The substrate also routes the power to every place in that package where it's needed. And these three top layers is what generally is called the package, and the package is then connected to a much larger PCB. That architecture works quite well so far, but it comes with its own challenges. When you want to increase the processing power, what you can do and what you must do is put more GPUs and more HBM, the high bandwidth memories, into that package, and that increases the size of the package significantly. Over the last couple of years, package sizes have quadrupled, and going forward, they will quadruple again. Very soon, you will see substrates the size of a tablet. That means, of course, massive more manufacturing demand. Not only the unit numbers increase, also the unit size increase will increase dramatically.
Of course, also technology-wise, this is extremely challenging to deliver the very, very tight specifications that are necessary for a substrate on such large package form factors. What we can do, what we need to do, is use alternative, new, more exotic materials. They will be, of course, more expensive. They will be thicker in order to keep warpage under control. And ultimately, this may or may not lead to the introduction of glass-based substrates. What also is a challenge coming from the package size is how to scale up the silicon interposer on top of our substrate. That's a large piece of rectangular silicon cut out from a circular wafer. That's not good when you want to scale it up. There are natural limits to do so, and it is becoming hugely expensive.
So, what to do going forward? Multiple options are there. First of all, it would be an option if instead of cutting it from a round wafer, if we would cut the interposer out of a panel, similar to what we do, a rectangular format, the size of maybe 0.5 m by 0.5 m, you could fit in many more. You would have much less waste, but it probably won't be silicon anymore. It should preferably be something organic, which then comes close to what we in substrates do. Of course, the challenge will be to achieve those fine feature sizes that the semiconductor industry can do with silicon. 1 micrometer or below 1 micrometer line space is something that is very, very difficult to achieve with organic material as of now.
But if we look further into the future on the longer horizon, it is an option, what could be done. There is already today something that is a smart solution to scale up the size of packages, and that is when you look to the left side, it's called EMIB, Intel's basically Intel solution. And the thought is simple: You don't need an interposer full size. All you need is a connection from one edge of one die to the other edge of the other die. And so you can break down the interposer in multiple small pieces, which are called bridge dies. And when you scale up the size of the package, you need more of them, but not a bigger one.
That makes scaling way more economic, and the larger the package size will be in the future, the more benefit this kind of architecture seem to have.

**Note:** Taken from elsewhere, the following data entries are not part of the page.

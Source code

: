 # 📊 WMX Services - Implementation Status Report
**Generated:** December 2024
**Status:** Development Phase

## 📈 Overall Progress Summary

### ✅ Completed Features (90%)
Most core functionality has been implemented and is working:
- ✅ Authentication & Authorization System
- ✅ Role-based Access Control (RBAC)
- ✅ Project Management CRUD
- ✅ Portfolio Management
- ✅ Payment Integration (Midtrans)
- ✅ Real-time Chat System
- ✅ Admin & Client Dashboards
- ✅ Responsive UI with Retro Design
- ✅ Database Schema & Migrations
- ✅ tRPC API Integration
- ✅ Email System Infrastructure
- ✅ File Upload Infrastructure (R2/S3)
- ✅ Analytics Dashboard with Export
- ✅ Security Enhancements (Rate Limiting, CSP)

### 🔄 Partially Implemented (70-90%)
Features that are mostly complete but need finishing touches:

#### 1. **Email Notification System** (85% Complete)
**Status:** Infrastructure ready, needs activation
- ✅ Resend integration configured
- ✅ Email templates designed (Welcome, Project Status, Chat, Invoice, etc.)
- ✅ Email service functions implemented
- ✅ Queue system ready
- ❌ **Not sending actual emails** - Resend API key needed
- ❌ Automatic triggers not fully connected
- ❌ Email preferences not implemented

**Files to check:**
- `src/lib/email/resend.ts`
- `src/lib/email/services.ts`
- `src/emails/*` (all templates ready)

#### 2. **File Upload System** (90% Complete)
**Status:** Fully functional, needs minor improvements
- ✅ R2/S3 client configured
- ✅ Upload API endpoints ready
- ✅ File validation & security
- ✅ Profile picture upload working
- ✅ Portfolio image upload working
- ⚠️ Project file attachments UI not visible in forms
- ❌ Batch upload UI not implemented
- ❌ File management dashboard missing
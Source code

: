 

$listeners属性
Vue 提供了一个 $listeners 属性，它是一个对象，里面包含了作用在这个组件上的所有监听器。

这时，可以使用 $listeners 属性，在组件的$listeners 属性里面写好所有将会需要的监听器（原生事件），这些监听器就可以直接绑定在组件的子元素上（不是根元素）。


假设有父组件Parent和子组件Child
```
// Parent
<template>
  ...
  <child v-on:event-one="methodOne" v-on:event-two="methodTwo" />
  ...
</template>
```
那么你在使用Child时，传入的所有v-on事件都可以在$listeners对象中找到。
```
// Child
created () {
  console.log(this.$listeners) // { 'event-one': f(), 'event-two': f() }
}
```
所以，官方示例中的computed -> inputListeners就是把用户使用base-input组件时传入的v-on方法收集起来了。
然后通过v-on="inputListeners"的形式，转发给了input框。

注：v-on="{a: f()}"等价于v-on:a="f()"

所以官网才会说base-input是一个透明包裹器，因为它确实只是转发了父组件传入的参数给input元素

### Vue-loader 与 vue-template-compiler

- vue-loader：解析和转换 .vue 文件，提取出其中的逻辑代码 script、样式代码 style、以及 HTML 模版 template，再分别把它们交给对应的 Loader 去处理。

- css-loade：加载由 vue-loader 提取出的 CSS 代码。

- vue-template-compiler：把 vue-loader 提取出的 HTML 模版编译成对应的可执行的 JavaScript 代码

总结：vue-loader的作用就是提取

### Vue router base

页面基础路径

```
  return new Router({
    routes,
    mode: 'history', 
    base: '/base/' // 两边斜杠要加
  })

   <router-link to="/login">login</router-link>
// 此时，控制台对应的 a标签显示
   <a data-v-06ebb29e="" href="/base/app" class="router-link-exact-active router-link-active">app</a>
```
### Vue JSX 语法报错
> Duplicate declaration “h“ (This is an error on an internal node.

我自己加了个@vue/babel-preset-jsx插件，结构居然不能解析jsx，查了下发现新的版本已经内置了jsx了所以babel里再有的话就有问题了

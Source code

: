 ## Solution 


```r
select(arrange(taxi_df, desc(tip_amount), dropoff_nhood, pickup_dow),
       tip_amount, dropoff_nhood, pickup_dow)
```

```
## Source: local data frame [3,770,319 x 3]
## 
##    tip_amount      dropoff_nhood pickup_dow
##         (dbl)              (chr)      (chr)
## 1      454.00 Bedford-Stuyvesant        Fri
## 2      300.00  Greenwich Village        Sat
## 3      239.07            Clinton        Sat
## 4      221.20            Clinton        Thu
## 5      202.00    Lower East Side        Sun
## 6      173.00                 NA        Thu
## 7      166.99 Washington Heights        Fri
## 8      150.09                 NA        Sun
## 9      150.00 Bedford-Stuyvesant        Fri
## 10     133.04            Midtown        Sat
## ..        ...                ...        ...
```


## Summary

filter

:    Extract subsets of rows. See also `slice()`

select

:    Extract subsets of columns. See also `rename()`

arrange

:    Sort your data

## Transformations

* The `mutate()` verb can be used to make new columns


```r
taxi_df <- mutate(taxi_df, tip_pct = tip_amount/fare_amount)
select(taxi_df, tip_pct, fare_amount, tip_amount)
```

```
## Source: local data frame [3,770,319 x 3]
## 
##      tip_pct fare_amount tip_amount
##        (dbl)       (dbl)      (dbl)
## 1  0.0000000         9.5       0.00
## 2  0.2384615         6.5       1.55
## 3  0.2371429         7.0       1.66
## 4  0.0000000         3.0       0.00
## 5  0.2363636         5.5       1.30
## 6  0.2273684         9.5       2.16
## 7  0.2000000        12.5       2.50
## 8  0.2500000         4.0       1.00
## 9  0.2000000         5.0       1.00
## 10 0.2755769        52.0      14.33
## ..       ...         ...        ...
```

So going forward, if Intel can get some design wins in the market with that kind of technology, their share in the market could probably increase based on the smartness of that of that package architecture. And currently, and probably also going forward, there is less than a handful of suppliers that can manage and manufacture the extreme tight tolerances that are necessary to embed those silicon bridges slightly under the surface of the package substrate. So that solution has taken the advantage of merging interposer with the substrate effectively eliminating the interposer, at least for some applications.
There's also another opportunity that you see on the right-hand side, where the substrate is merged with the printed circuit board, effectively eliminating the substrate. That's what's called CoWoP. It is a new technology promoted by TSMC, and NVIDIA is trying to build such kinds of packages in the near future. However, the challenges are substantial. The challenges are, the PCB already is not so easy to make. It's a high layer count board and a large board. Now you need to merge it with the additive processing technologies of a substrate, and you need to fulfill all the tight specifications that usually only were applicable to smaller, much smaller substrates. Can that be done? Technically, probably. Economically, question mark.

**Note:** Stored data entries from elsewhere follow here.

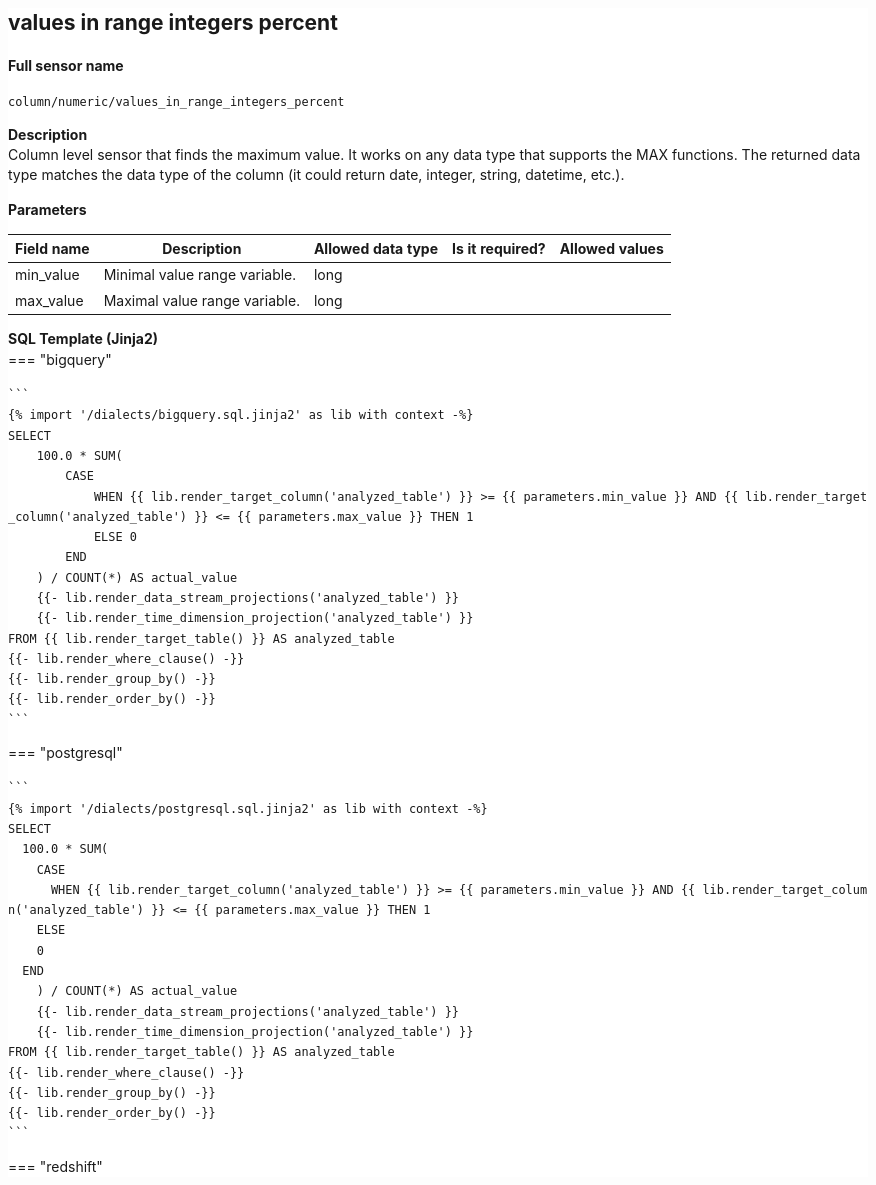 ## **values in range integers percent**
**Full sensor name**
```
column/numeric/values_in_range_integers_percent
```
**Description**  
Column level sensor that finds the maximum value. It works on any data type that supports the MAX functions.
 The returned data type matches the data type of the column (it could return date, integer, string, datetime, etc.).

**Parameters**  
  
| Field name | Description | Allowed data type | Is it required? | Allowed values |
|------------|-------------|-------------------|-----------------|----------------|
|min_value|Minimal value range variable.|long| ||
|max_value|Maximal value range variable.|long| ||




**SQL Template (Jinja2)**  
=== "bigquery"
      
    ```
    {% import '/dialects/bigquery.sql.jinja2' as lib with context -%}
    SELECT
        100.0 * SUM(
            CASE
                WHEN {{ lib.render_target_column('analyzed_table') }} >= {{ parameters.min_value }} AND {{ lib.render_target_column('analyzed_table') }} <= {{ parameters.max_value }} THEN 1
                ELSE 0
            END
        ) / COUNT(*) AS actual_value
        {{- lib.render_data_stream_projections('analyzed_table') }}
        {{- lib.render_time_dimension_projection('analyzed_table') }}
    FROM {{ lib.render_target_table() }} AS analyzed_table
    {{- lib.render_where_clause() -}}
    {{- lib.render_group_by() -}}
    {{- lib.render_order_by() -}}
    ```
=== "postgresql"
      
    ```
    {% import '/dialects/postgresql.sql.jinja2' as lib with context -%}
    SELECT
      100.0 * SUM(
        CASE
          WHEN {{ lib.render_target_column('analyzed_table') }} >= {{ parameters.min_value }} AND {{ lib.render_target_column('analyzed_table') }} <= {{ parameters.max_value }} THEN 1
        ELSE
        0
      END
        ) / COUNT(*) AS actual_value
        {{- lib.render_data_stream_projections('analyzed_table') }}
        {{- lib.render_time_dimension_projection('analyzed_table') }}
    FROM {{ lib.render_target_table() }} AS analyzed_table
    {{- lib.render_where_clause() -}}
    {{- lib.render_group_by() -}}
    {{- lib.render_order_by() -}}
    ```
=== "redshift"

The future will show us how well that kind of architecture can work. Why would any customer want to have that? What's the benefit out of it? There are lots of benefits. Probably the one that is reported quite often, the cost saving, I have serious doubts that this will be much cheaper. But what definitely can be a benefit is addressing the second difficulty, which is data rates. Signals in order to keep this GPU running, you need to bring into the package and out of the package, massive amount of data. A GPU makes easily 100 trillion operations per second, and accordingly, you need to bring in data constantly. It's not a secret that GPUs are idle significant time because not enough data are available. So solving that issue would be very, very beneficial.
And signals, first of all, don't like to travel long distances, and secondly, they don't like to go through different metal while they travel along a conductor. So when I take out the substrate, I cut out 18 layers of substrate. Signals definitely like that. And also one of the layers of microballs, which is a complex sequence of copper, nickel, palladium, gold, and tin. And signals also would like it if you take them out. Data rates could be increased by such a solution. Whether it's feasible to do so, we will see. Definitely as a substrate manufacturer, you want to be prepared, should this kind of architecture pick up in the future. Then, the third topic. If... Before we talk about power, let's have a look how these such a package looks like in reality.
You see the AMD MI350 accelerator, bottom left. In the middle of that picture, the colorful thing are the GPUs, surrounded by these squares, which are the memory stacks. They all sit on this darker gray, which is the silicon interposer, and then you see slightly greenish with a lot of yellow dots. That's our substrate. And that's basically the package, with a metal frame around it, and that sits on what's called the accelerator card, a large PCB that has, amongst other things, most of the power, the last stage power conversion on it. And that power conversion are all these black cubes that you see at the edge of the PCB.
That's the important topic that we need to talk about, because power delivery has come from being a sideshow to the main stage of designing powerful processors. Such a processor today needs easily 1 kilowatt, and that's current generation, and you can expect to double that in a few years and to quadruple even further down the road. That's massive amount of electrical energy that you need to feed into these processors through our substrate. And the art is to deliver that electrical power without losing half of it on the way to the processor. One noteworthy thing is that these processors run, unfortunately for us, at very, very low voltage levels, like 0.7 volt or 1 volt.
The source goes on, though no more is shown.